Unfortunately since the majority of our lead bladebit developers time is focused on the new plot format there are no current plans to update the codebase and to determine which GPU index needs to be used in the chia software one must use trial and error (set an index, see which GPU runs the process and note that on your side. Repeat for all GPU indexes to ensure the correct ones are being used)
Also for the ghost process issue I recommend rebooting the machine to clear them.
i know about the Bladebit plotting issue and that is not a big deal.. it still works
but my original post is not a plotting issue... but a farming issue with the Chia software. The strange behavior happens when farming. Setting the value enforce_gpu_index: true - make the machine not able to even farm.
Hey @LeroyINC , the gpu index mismatch effects both plotting and farming so if the index is not set properly then the enforce option will not work properly either.

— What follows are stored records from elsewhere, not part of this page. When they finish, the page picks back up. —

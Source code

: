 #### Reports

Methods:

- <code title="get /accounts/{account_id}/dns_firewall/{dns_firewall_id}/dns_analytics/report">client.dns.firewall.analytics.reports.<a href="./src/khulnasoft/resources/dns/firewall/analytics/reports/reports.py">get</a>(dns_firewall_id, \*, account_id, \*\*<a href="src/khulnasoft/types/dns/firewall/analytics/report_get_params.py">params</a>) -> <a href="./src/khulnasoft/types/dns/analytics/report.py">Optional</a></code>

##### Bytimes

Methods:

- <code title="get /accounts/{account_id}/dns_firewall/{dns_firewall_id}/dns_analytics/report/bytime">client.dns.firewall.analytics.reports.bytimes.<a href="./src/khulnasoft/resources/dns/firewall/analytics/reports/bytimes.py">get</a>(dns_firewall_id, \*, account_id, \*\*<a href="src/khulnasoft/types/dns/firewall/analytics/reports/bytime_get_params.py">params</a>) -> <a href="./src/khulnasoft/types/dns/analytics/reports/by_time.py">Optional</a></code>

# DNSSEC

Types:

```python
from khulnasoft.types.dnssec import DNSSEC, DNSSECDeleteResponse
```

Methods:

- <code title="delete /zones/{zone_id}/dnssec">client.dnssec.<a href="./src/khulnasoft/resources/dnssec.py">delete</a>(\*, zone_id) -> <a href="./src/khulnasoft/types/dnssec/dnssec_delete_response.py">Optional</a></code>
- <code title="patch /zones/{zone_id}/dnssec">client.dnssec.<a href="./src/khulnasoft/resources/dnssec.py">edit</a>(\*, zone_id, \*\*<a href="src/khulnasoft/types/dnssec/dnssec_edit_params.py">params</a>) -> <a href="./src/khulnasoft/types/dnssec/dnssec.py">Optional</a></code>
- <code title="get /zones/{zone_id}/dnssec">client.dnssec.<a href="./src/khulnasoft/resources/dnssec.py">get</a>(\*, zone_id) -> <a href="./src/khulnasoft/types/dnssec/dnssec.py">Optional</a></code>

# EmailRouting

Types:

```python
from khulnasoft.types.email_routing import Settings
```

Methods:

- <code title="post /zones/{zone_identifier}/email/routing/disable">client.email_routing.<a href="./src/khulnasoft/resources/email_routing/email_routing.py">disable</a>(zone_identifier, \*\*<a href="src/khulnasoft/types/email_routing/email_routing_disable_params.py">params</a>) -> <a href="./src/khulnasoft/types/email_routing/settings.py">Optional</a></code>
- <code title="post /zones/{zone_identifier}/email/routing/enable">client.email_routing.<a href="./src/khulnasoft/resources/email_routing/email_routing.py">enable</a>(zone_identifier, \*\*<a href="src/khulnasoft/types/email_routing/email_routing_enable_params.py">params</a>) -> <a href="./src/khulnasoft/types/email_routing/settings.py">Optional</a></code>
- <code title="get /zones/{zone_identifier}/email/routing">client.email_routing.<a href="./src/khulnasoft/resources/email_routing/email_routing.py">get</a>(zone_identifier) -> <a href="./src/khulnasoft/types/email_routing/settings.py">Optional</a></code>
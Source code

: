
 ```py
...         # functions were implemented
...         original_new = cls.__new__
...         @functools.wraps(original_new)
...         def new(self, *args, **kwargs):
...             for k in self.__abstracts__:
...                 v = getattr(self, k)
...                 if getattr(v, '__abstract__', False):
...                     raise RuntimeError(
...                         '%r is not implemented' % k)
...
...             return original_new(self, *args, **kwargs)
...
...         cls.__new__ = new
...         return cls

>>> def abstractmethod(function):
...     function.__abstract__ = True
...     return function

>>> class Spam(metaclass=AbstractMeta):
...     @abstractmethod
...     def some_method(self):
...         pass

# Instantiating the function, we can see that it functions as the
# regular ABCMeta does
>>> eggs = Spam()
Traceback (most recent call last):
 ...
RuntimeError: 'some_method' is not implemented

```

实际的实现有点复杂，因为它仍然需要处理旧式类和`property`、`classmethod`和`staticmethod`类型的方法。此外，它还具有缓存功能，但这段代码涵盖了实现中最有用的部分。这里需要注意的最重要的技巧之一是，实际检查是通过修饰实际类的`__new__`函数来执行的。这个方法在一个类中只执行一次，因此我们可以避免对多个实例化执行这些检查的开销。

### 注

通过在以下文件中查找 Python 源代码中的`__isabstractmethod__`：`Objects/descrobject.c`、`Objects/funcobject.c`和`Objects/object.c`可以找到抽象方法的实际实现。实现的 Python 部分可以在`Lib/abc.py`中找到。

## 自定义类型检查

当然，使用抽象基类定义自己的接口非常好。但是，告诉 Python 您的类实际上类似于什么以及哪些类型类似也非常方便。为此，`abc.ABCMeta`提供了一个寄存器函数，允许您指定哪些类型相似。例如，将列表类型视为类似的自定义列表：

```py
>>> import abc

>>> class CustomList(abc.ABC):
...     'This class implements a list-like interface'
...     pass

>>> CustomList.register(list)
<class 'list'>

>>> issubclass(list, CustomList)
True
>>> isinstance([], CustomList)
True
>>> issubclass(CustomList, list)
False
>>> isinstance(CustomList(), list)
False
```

Can you try cycling through the gpu indexes fully stopping / verifying all processes are stopped / then starting chia during each test of the index?
ok did some testing..
when i stop the harvester using "chia stop harvester" then the process stops and gets cleared off all GPU's
when i start the harvester using any GPU index that's available other than 0 then a phantom process always starts on GPU 0 -- see above screen shot.
when i stop the harvester then all process go away including the phantom one on GPU 0
Hey @LeroyINC , thank you for the troubleshooting and information.
Would you be able to provide some more verbose logging for the issues on the harvester?
Note - if you are setting logs to debug mode with chia configure --log-level DEBUG
we first recommend removing your passphrase as the passphrase is printing in plain text in one of the debug logs
Thank you for the information and additional logs!
This issue has not been updated in 14 days and is now flagged as stale. If this issue is still affecting you and in need of further review, please comment on it with an update to keep it from auto closing in 7 days.
This issue was automatically closed because it has been flagged as stale, and subsequently passed 7 days with no further activity from the submitter or watchers.